China NMPA Drug Inspection - Chongqing Taihao Pharmaceutical Co., Ltd. - Angelica dahurica

The National Medical Products Administration (NMPA) of China issued Announcement No. 77 on August 24, 2018, detailing non-compliance found in 10 batches of drugs from 10 different manufacturers. This announcement followed testing by five provincial drug control institutes. Key companies involved included Tonghua Zhongchen Pharmaceutical Co., Ltd., Jiangxi Herui Pharmaceutical Co., Ltd., Guangzhou Zhixin Traditional Chinese Medicine Pieces Co., Ltd., Chongqing Taisheng Pharmaceutical Co., Ltd., Yunnan Ningkun Biotechnology Co., Ltd., Suzhou Chunhuitang Pharmaceutical Co., Ltd., Jiangxi Shunfutang Traditional Chinese Medicine Pieces Co., Ltd., Gansu Xifeng Pharmaceutical Co., Ltd., Sinopharm Zhijun (Shenzhen) Pharmaceutical Co., Ltd., and Sinopharm Weichida Pharmaceutical Co., Ltd.
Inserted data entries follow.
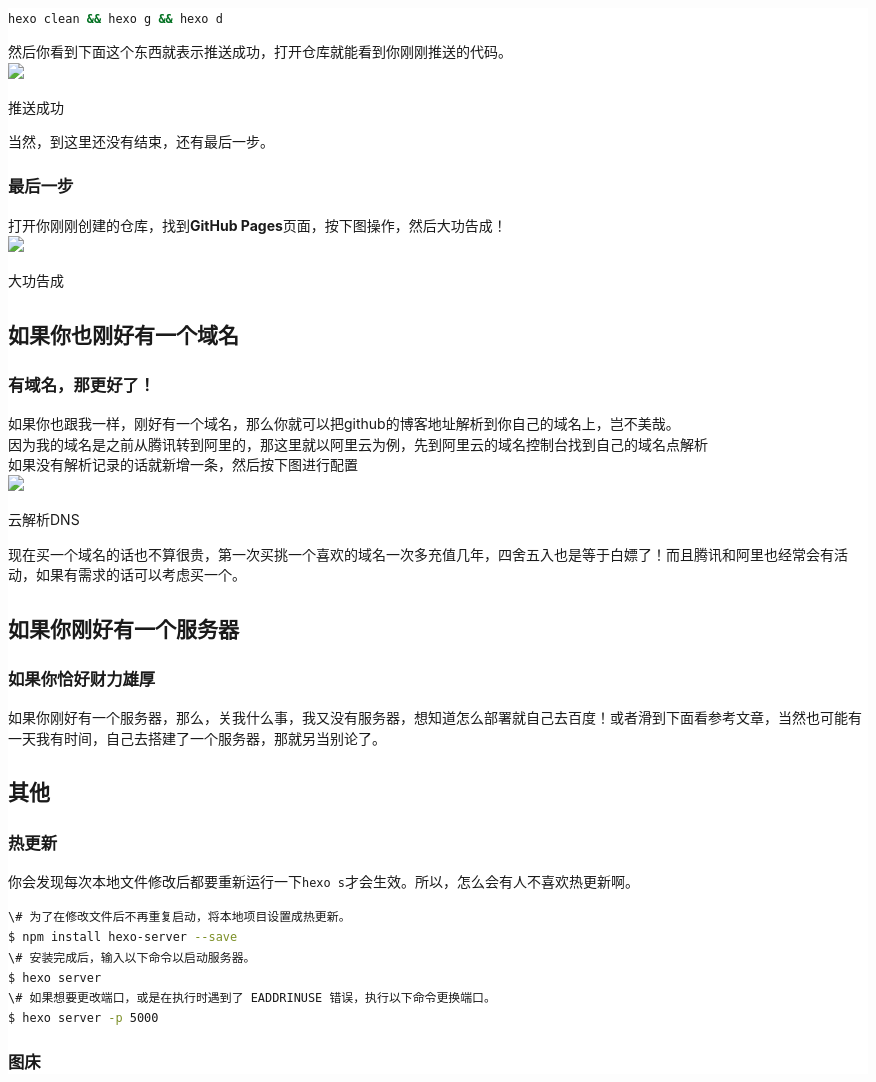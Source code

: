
 ```bash
hexo clean && hexo g && hexo d  
```
然后你看到下面这个东西就表示推送成功，打开仓库就能看到你刚刚推送的代码。  
[![](https://chinyan.oss-cn-hangzhou.aliyuncs.com/img/202209012358888.png)](https://chinyan.oss-cn-hangzhou.aliyuncs.com/img/202209012358888.png)

推送成功

  
当然，到这里还没有结束，还有最后一步。

### [](# "最后一步")最后一步

打开你刚刚创建的仓库，找到**GitHub Pages**页面，按下图操作，然后大功告成！  
[![](https://chinyan.oss-cn-hangzhou.aliyuncs.com/img/202209020005349.png)](https://chinyan.oss-cn-hangzhou.aliyuncs.com/img/202209020005349.png)

大功告成

[](# "如果你也刚好有一个域名")如果你也刚好有一个域名
------------------------------

### [](# "有域名，那更好了！")有域名，那更好了！

如果你也跟我一样，刚好有一个域名，那么你就可以把github的博客地址解析到你自己的域名上，岂不美哉。  
因为我的域名是之前从腾讯转到阿里的，那这里就以阿里云为例，先到阿里云的域名控制台找到自己的域名点解析  
如果没有解析记录的话就新增一条，然后按下图进行配置  
[![](https://chinyan.oss-cn-hangzhou.aliyuncs.com/img/202209032342661.png)](https://chinyan.oss-cn-hangzhou.aliyuncs.com/img/202209032342661.png)

云解析DNS

  
现在买一个域名的话也不算很贵，第一次买挑一个喜欢的域名一次多充值几年，四舍五入也是等于白嫖了！而且腾讯和阿里也经常会有活动，如果有需求的话可以考虑买一个。

[](# "如果你刚好有一个服务器")如果你刚好有一个服务器
------------------------------

### [](# "如果你恰好财力雄厚")如果你恰好财力雄厚

如果你刚好有一个服务器，那么，关我什么事，我又没有服务器，想知道怎么部署就自己去百度！或者滑到下面看参考文章，当然也可能有一天我有时间，自己去搭建了一个服务器，那就另当别论了。

[](# "其他")其他
------------

### [](# "热更新")热更新

你会发现每次本地文件修改后都要重新运行一下`hexo s`才会生效。所以，怎么会有人不喜欢热更新啊。

```bash
\# 为了在修改文件后不再重复启动，将本地项目设置成热更新。  
$ npm install hexo-server --save  
\# 安装完成后，输入以下命令以启动服务器。  
$ hexo server  
\# 如果想要更改端口，或是在执行时遇到了 EADDRINUSE 错误，执行以下命令更换端口。  
$ hexo server -p 5000  
```
### [](# "图床")图床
The primary violations varied by product. Issues identified included substandard content determination for Angelica dahurica, Notopterygium incisum, and Vitamin U Atropine Aluminum Capsules; appearance defects for Compound Platycodon grandiflorus Cough Tablets and Notopterygium incisum; and problems with extractives, sulfur dioxide residue in Angelica dahurica. For cefuroxime sodium for injection, solution color and fill volume variations were observed. In response, regulatory authorities initiated immediate control measures such as seizing affected products and mandating suspension of sales, product recalls, and corrective actions from the manufacturers. The NMPA invoked Articles 73, 74, and 75 of the *Drug Administration Law of the People's Republic of China*, instructing provincial drug regulatory authorities to investigate these companies for illegal activities related to the production and sale of non-compliant drugs. Investigations are required to be completed within three months, with results publicly disclosed.